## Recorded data
********************
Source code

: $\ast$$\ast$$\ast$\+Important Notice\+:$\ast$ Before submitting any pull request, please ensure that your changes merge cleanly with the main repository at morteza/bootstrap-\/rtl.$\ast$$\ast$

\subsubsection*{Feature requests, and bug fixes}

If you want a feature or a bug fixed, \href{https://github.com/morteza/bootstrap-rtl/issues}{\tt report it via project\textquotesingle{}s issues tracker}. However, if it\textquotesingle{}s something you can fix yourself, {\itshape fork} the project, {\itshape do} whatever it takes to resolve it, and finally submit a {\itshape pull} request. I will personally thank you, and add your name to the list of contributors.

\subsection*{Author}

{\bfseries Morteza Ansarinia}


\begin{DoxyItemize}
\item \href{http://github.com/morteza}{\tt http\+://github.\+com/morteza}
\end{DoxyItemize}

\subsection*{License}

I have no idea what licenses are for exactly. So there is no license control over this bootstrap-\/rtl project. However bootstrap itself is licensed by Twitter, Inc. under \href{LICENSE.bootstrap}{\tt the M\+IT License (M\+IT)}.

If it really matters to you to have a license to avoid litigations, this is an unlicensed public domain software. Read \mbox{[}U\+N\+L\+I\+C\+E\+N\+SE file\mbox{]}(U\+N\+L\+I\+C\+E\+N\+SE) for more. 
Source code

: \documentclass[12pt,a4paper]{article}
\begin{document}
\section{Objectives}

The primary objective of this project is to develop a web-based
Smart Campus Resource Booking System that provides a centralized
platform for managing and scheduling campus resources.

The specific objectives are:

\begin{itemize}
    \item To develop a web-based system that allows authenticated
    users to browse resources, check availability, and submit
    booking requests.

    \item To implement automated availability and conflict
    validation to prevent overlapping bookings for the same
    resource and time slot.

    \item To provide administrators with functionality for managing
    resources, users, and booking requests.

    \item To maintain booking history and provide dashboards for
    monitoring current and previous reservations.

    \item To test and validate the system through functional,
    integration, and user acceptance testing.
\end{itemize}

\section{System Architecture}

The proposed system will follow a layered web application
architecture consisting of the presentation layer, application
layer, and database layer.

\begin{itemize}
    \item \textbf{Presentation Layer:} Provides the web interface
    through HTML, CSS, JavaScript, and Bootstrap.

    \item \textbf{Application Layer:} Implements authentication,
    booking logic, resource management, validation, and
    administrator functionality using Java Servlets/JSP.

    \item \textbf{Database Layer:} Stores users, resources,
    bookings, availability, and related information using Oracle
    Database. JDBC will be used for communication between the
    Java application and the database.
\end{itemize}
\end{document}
********************
## Work to be completed
Retype the records, line for line.

## Answer to the problem
Source code

: $\ast$$\ast$$\ast$\+Important Notice\+:$\ast$ Before submitting any pull request, please ensure that your changes merge cleanly with the main repository at morteza/bootstrap-\/rtl.$\ast$$\ast$

\subsubsection*{Feature requests, and bug fixes}

If you want a feature or a bug fixed, \href{https://github.com/morteza/bootstrap-rtl/issues}{\tt report it via project\textquotesingle{}s issues tracker}. However, if it\textquotesingle{}s something you can fix yourself, {\itshape fork} the project, {\itshape do} whatever it takes to resolve it, and finally submit a {\itshape pull} request. I will personally thank you, and add your name to the list of contributors.

\subsection*{Author}

{\bfseries Morteza Ansarinia}


\begin{DoxyItemize}
\item \href{http://github.com/morteza}{\tt http\+://github.\+com/morteza}
\end{DoxyItemize}

\subsection*{License}

I have no idea what licenses are for exactly. So there is no license control over this bootstrap-\/rtl project. However bootstrap itself is licensed by Twitter, Inc. under \href{LICENSE.bootstrap}{\tt the M\+IT License (M\+IT)}.

If it really matters to you to have a license to avoid litigations, this is an unlicensed public domain software. Read \mbox{[}U\+N\+L\+I\+C\+E\+N\+SE file\mbox{]}(U\+N\+L\+I\+C\+E\+N\+SE) for more. 
Source code

: \documentclass[12pt,a4paper]{article}
\begin{document}
\section{Objectives}

The primary objective of this project is to develop a web-based
Smart Campus Resource Booking System that provides a centralized
platform for managing and scheduling campus resources.

The specific objectives are:

\begin{itemize}
    \item To develop a web-based system that allows authenticated
    users to browse resources, check availability, and submit
    booking requests.

    \item To implement automated availability and conflict
    validation to prevent overlapping bookings for the same
    resource and time slot.

    \item To provide administrators with functionality for managing
    resources, users, and booking requests.

    \item To maintain booking history and provide dashboards for
    monitoring current and previous reservations.

    \item To test and validate the system through functional,
    integration, and user acceptance testing.
\end{itemize}

\section{System Architecture}

The proposed system will follow a layered web application
architecture consisting of the presentation layer, application
layer, and database layer.

\begin{itemize}
    \item \textbf{Presentation Layer:} Provides the web interface
    through HTML, CSS, JavaScript, and Bootstrap.

    \item \textbf{Application Layer:} Implements authentication,
    booking logic, resource management, validation, and
    administrator functionality using Java Servlets/JSP.

    \item \textbf{Database Layer:} Stores users, resources,
    bookings, availability, and related information using Oracle
    Database. JDBC will be used for communication between the
    Java application and the database.
\end{itemize}
\end{document}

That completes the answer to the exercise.